** Task objective **
In the entries below, how many lines contain the word "open"? State the number and nothing more.

Records provided section start

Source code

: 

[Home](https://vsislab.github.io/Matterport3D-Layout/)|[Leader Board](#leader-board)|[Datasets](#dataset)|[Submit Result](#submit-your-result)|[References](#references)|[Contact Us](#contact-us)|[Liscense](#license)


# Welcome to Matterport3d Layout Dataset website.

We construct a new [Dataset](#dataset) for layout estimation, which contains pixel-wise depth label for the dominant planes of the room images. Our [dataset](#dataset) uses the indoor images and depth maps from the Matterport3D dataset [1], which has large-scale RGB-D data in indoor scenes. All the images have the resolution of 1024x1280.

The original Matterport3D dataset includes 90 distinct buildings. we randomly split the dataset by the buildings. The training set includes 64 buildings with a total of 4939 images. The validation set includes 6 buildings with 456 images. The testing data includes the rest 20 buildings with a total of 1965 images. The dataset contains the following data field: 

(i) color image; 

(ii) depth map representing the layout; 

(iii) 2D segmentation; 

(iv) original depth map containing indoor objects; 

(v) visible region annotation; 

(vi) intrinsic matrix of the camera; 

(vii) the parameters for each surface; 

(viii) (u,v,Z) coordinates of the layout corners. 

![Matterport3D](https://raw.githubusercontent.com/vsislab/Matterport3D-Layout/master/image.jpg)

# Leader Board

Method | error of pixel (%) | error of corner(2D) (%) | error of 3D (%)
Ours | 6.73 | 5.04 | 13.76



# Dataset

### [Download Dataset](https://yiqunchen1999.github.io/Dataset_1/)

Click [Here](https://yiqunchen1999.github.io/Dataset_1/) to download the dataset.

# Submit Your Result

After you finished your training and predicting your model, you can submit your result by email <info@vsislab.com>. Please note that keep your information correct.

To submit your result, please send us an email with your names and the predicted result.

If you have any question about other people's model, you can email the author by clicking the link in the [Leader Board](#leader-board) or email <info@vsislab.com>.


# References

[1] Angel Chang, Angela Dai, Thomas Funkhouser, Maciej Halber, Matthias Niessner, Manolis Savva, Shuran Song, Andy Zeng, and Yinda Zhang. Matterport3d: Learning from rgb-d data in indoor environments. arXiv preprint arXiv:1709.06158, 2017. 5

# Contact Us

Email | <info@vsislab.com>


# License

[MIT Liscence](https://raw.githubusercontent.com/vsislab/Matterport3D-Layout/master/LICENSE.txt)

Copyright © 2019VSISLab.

Records provided section end
Records provided section start

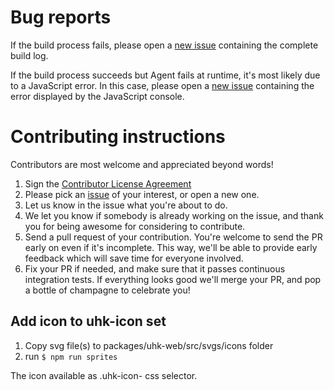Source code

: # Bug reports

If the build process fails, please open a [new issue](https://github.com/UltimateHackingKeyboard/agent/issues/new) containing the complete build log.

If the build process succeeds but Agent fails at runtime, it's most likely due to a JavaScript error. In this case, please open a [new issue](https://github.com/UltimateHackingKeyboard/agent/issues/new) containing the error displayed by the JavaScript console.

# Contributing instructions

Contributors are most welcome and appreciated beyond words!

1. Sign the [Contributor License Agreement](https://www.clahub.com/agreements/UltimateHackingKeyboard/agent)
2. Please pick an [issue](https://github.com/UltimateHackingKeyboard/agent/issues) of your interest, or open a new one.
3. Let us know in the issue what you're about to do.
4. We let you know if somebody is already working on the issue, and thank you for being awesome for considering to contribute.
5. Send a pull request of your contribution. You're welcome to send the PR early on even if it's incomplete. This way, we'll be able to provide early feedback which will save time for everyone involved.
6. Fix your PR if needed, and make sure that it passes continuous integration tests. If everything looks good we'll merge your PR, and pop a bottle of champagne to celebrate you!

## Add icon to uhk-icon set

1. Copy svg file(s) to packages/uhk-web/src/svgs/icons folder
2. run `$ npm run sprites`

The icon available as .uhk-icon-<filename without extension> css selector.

Records provided section end

** Output of the exercise **
3